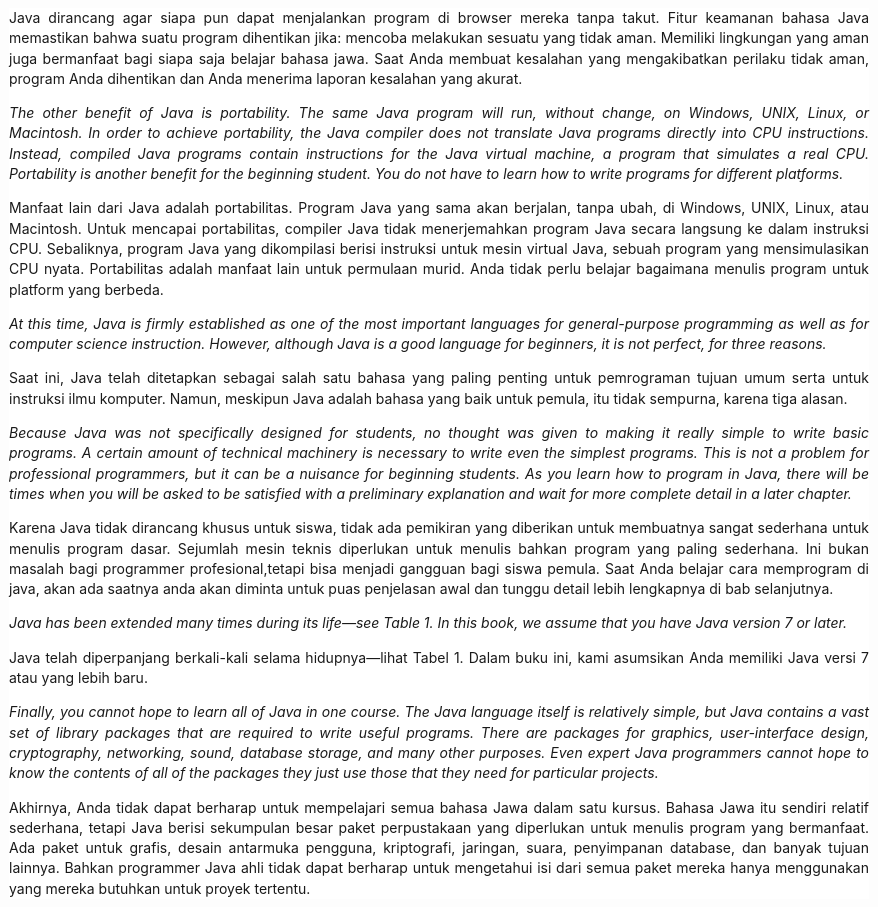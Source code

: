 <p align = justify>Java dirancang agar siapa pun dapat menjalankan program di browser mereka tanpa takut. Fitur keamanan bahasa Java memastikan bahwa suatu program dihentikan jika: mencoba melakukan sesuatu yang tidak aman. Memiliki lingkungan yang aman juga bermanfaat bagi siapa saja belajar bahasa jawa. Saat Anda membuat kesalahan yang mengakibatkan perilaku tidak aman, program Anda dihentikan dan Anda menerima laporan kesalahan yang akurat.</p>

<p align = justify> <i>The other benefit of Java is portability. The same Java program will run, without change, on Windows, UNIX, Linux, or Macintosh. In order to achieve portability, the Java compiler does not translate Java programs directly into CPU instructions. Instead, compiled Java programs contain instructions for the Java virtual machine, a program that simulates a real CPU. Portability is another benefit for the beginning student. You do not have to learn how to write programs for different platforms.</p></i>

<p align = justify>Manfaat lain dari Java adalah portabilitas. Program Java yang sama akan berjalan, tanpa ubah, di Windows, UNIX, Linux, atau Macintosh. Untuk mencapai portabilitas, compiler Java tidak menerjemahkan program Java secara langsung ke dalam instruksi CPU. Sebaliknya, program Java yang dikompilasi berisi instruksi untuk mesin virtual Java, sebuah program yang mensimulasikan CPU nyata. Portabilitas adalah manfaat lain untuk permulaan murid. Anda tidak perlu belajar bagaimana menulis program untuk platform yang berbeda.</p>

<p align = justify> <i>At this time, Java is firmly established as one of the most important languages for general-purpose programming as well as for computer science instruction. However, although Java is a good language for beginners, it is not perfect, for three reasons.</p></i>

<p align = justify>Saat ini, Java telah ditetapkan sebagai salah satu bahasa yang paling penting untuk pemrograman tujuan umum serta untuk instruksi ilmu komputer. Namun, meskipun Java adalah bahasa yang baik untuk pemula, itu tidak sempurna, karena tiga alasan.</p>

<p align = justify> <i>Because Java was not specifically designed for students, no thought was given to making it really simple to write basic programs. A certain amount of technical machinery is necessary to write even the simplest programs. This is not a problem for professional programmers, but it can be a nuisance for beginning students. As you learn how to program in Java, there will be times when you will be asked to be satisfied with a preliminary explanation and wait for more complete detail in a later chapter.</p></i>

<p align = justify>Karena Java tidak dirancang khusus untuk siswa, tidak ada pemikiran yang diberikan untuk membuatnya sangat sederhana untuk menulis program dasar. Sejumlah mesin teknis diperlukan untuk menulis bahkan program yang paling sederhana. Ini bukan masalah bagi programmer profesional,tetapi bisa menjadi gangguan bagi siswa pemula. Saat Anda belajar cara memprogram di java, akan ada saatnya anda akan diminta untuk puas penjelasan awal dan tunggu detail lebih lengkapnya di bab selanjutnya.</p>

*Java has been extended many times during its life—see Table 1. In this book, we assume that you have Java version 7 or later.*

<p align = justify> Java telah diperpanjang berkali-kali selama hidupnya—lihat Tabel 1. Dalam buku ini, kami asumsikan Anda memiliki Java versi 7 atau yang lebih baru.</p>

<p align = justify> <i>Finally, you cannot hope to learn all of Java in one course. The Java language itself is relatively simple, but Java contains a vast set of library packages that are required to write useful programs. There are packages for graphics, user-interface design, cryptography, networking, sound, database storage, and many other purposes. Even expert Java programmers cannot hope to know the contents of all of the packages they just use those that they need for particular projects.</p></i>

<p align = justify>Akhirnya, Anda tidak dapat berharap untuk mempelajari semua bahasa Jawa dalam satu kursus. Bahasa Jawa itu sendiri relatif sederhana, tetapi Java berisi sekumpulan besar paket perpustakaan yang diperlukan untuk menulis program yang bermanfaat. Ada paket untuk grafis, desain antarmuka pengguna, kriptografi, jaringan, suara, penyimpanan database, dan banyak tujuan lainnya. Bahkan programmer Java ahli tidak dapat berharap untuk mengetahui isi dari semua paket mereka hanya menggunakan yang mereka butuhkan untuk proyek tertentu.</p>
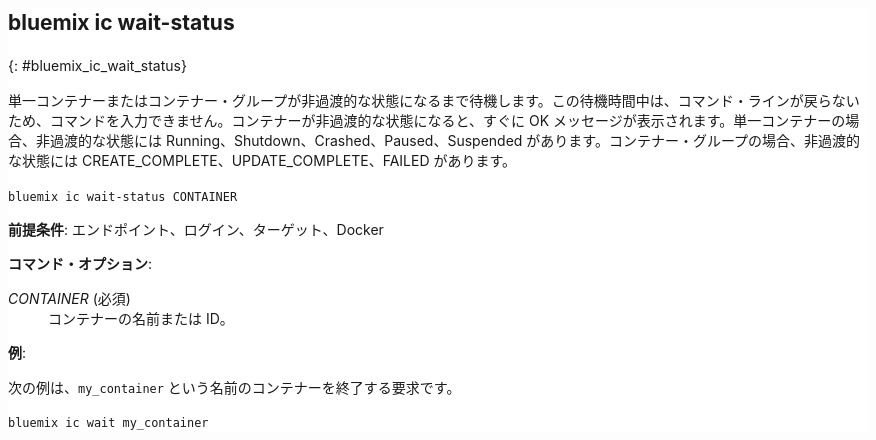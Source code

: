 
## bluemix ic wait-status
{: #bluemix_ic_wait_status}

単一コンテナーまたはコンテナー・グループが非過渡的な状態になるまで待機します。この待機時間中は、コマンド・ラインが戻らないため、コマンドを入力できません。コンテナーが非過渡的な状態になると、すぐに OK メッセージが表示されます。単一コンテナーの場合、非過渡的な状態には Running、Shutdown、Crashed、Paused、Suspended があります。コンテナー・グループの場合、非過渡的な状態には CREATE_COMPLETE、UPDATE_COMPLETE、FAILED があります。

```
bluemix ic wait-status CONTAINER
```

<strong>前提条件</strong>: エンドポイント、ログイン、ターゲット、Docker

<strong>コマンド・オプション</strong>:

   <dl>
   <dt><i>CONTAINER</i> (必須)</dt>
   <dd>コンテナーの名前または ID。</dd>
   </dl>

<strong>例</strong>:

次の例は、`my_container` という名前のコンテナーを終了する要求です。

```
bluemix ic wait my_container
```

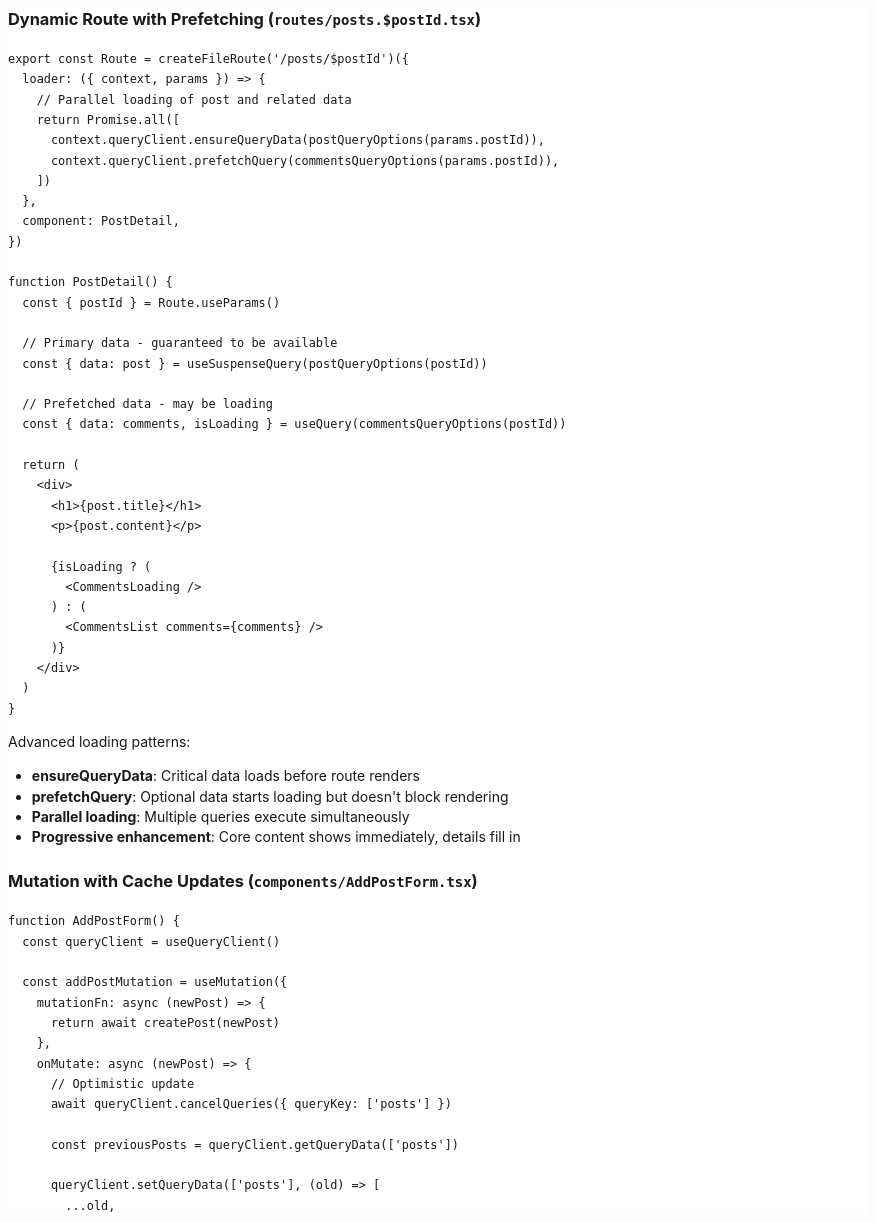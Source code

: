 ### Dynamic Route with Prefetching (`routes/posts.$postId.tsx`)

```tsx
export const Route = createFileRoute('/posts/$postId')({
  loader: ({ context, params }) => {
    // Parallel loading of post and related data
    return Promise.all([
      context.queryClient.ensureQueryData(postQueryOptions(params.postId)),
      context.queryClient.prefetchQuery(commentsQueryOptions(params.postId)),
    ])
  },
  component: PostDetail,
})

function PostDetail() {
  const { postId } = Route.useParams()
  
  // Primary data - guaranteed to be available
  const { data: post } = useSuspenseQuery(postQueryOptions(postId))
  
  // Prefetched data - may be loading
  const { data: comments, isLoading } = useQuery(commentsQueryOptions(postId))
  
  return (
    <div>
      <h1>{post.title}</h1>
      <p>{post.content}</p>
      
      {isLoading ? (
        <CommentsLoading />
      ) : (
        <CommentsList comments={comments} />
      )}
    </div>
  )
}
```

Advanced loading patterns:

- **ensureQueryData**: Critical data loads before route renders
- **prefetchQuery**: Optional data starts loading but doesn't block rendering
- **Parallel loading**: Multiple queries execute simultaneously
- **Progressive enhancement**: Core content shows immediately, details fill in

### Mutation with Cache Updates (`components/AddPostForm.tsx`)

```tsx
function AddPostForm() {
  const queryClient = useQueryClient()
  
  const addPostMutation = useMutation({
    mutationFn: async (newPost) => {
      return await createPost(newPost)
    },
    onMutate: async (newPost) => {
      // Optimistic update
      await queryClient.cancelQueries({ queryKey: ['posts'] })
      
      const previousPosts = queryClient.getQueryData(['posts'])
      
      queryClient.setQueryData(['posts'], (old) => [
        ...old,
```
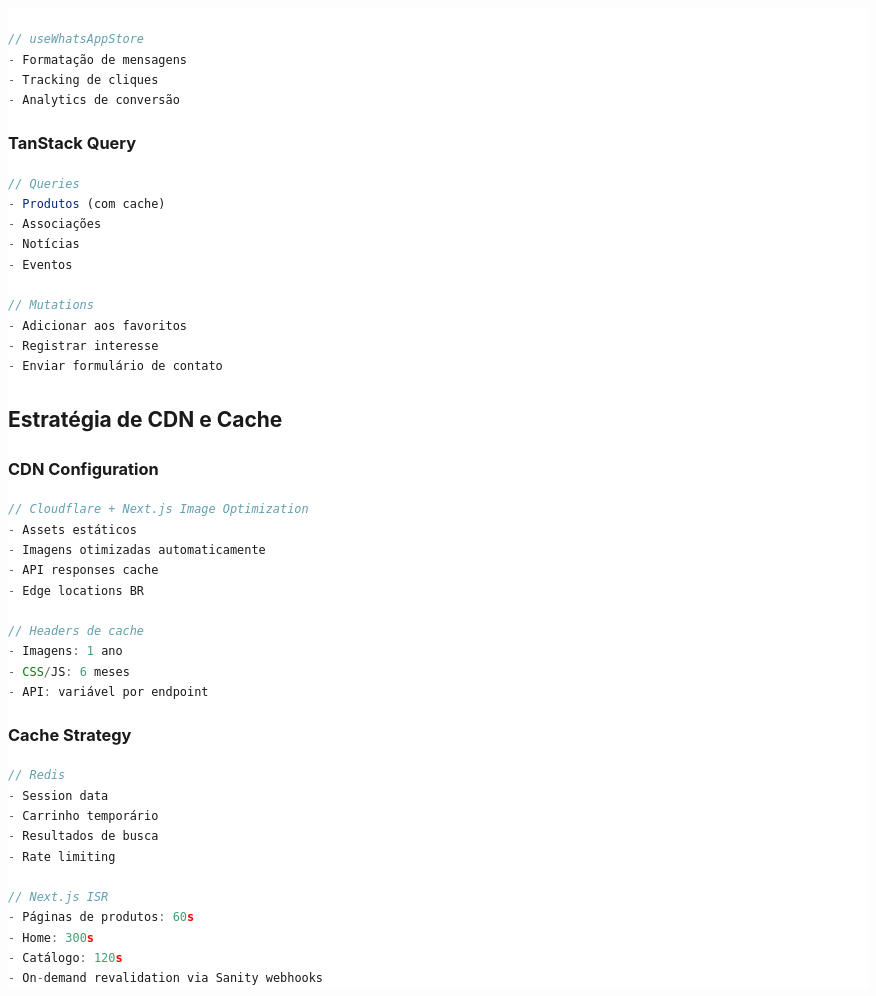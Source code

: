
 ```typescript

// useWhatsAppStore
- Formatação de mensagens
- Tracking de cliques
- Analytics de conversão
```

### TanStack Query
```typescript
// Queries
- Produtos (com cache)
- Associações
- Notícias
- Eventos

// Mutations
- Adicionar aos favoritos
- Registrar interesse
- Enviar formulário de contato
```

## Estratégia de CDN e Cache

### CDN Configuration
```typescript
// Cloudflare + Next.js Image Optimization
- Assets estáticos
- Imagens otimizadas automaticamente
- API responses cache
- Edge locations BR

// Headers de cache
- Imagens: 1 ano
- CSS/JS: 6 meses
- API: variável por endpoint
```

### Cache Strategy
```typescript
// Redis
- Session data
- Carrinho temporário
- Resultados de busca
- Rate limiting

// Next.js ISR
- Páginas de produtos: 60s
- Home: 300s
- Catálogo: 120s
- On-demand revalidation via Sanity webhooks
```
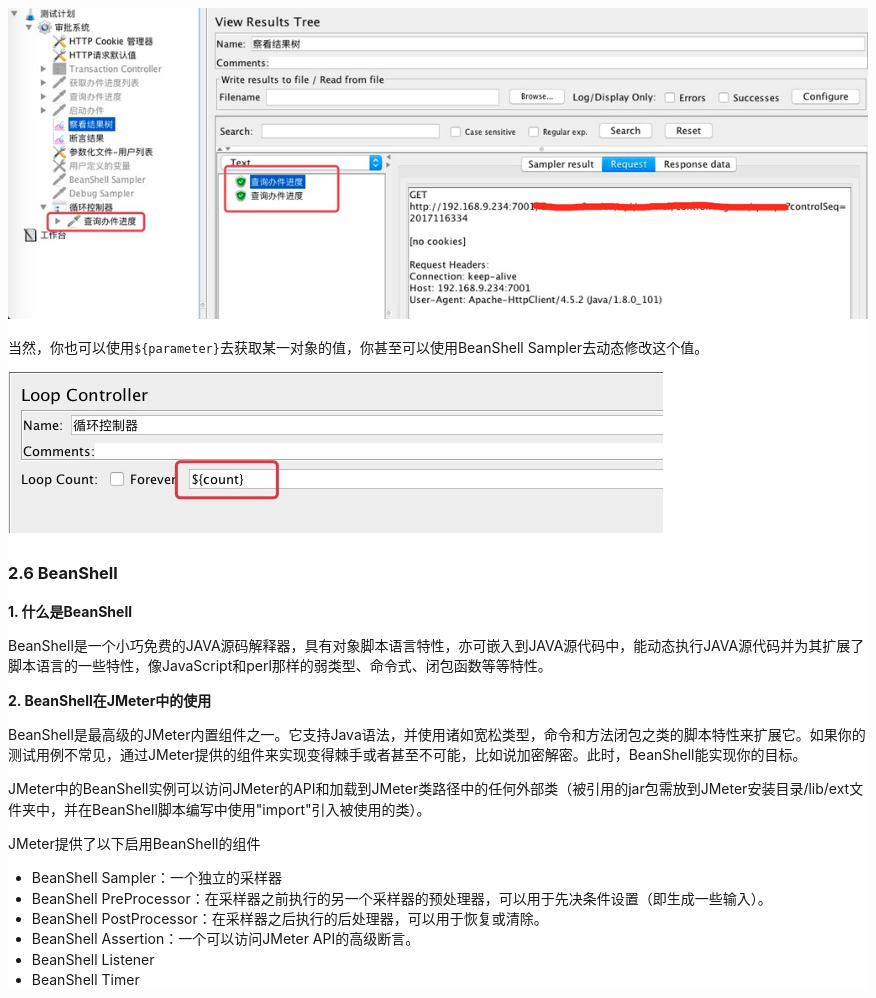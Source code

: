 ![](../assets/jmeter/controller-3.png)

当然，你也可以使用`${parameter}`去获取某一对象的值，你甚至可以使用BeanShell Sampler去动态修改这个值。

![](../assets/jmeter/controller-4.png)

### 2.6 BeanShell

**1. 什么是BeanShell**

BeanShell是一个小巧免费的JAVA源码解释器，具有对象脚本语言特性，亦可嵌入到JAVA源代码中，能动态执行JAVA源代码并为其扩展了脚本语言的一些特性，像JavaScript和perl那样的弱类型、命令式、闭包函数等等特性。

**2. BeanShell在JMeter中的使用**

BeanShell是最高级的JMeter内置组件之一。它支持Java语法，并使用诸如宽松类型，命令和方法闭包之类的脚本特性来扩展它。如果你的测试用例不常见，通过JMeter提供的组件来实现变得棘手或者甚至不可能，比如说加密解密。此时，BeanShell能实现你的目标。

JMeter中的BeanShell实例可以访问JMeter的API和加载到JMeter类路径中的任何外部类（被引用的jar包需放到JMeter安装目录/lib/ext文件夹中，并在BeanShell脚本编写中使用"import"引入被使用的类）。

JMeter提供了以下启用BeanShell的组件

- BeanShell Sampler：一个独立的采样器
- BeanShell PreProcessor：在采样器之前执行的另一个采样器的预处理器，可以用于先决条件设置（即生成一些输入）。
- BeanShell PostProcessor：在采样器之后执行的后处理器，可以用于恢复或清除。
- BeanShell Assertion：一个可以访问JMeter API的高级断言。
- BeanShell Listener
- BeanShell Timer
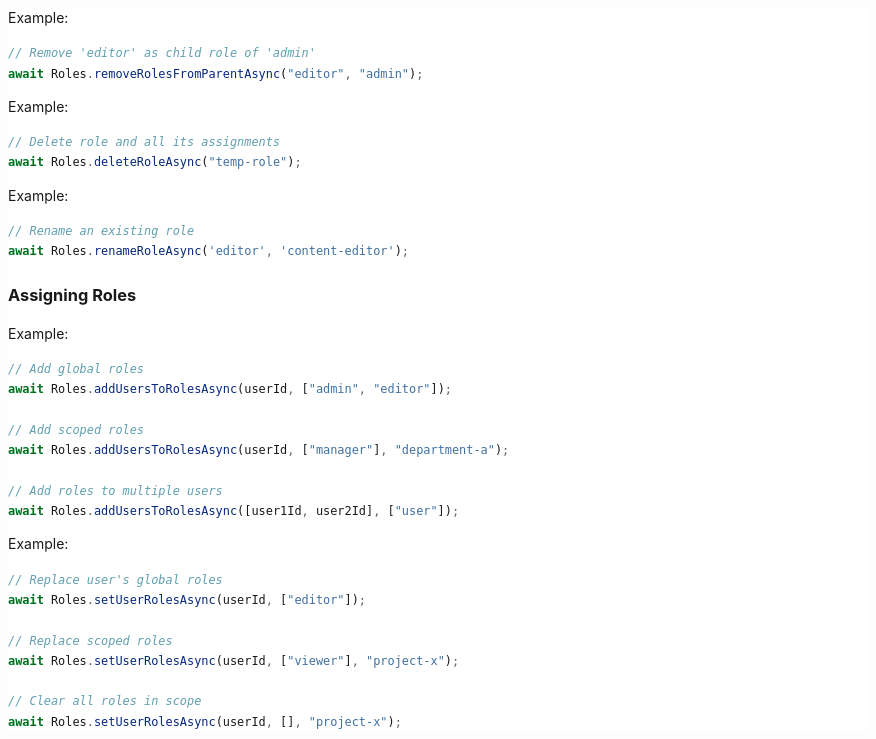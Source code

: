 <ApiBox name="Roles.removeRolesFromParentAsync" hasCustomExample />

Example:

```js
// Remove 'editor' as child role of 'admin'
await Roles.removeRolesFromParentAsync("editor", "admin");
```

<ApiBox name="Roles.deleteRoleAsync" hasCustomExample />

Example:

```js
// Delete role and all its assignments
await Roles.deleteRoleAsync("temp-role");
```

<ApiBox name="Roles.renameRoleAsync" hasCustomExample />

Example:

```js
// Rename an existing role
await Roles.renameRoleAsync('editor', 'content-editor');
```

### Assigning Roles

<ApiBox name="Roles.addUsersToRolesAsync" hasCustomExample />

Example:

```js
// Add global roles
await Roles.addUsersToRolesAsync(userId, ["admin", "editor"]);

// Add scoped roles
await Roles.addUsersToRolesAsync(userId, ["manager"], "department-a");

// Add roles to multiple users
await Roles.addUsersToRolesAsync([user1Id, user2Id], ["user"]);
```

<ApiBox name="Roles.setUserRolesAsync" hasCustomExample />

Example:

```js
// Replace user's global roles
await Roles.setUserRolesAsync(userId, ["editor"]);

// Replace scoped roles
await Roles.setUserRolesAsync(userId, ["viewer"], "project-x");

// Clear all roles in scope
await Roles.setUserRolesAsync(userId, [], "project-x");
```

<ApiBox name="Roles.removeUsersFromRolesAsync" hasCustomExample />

◆ ◆ ◆

**WHAT NEEDS TO BE DONE**. The answer must consist of every line above that contains the word "instruksi".

**RESULT FOR THIS EXERCISE**.
<p align = justify>Manfaat lain dari Java adalah portabilitas. Program Java yang sama akan berjalan, tanpa ubah, di Windows, UNIX, Linux, atau Macintosh. Untuk mencapai portabilitas, compiler Java tidak menerjemahkan program Java secara langsung ke dalam instruksi CPU. Sebaliknya, program Java yang dikompilasi berisi instruksi untuk mesin virtual Java, sebuah program yang mensimulasikan CPU nyata. Portabilitas adalah manfaat lain untuk permulaan murid. Anda tidak perlu belajar bagaimana menulis program untuk platform yang berbeda.</p>
<p align = justify>Saat ini, Java telah ditetapkan sebagai salah satu bahasa yang paling penting untuk pemrograman tujuan umum serta untuk instruksi ilmu komputer. Namun, meskipun Java adalah bahasa yang baik untuk pemula, itu tidak sempurna, karena tiga alasan.</p>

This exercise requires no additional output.